Against the modern concept of right with its illusion of objectivity, The Inhumanity of Right sketches out the basic lines of a political theory that prioritizes new social needs that reflect the relational character of the human person.
About the Author
Christos Yannaras, Emeritus Professor of Philosophy at the Panteion University of Athens, is, in the words of Basilio Petrà, ‘one of the most important Orthodox thinkers of the second half of the twentieth century and the beginning of the present millennium’. He is the subject of two studies already published by James Clarke & Co: Sotiris Mitralexis (ed.), Polis, Ontology, Ecclesial Event: Engaging with Christos Yannaras’ Thought (2018) and Basilio Petrà, Christos Yannaras: The Apophatic Horizon of Ontology (2019).

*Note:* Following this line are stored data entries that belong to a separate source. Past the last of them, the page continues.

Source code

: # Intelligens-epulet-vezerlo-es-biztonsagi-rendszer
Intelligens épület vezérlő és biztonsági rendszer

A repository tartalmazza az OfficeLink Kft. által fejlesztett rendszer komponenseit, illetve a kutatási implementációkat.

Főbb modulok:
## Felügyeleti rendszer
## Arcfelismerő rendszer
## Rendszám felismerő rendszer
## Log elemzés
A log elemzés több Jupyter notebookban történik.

Norman Russell is Honorary Research Fellow of St Stephen’s House, University of Oxford. He is well known as a patristics scholar and translator from Greek, Italian, and French. An experienced interpreter of Yannaras’s thinking, he has already translated seven of his works.
Contents
Translator’s Preface
Preface
1. The Logical Image of Right
2. Consequences of the Logical Image of Right
(a) Defining acts and defining relations
(b) Defining truth and defining utility
3. The Political Hermeneutic of Right
(a) Right: a pre-political achievement
(b) The alienation of politics and the citizen
(c) The ‘homeopathic’ paradox of right
(d) The religious foundations of the utilitarianism of right
4. A Preliminary Theory of the Transcendence of the Logic of Right
(a) ‘Law’ (Dikaion) and ‘law’ (nomos): the ancient Greek version
(b) ‘Law’ (Dikaion) and ‘law’ (nomos): the Roman and Early Christian version
5. Cultural Resistance to the Individualism of Right
(a) The ‘culture’ of ecclesial Orthodoxy today
(c) Orthodoxy and nationalism
(d) Orthodoxy and political liberalism
6. The Inhumanity or the Humanising of Right?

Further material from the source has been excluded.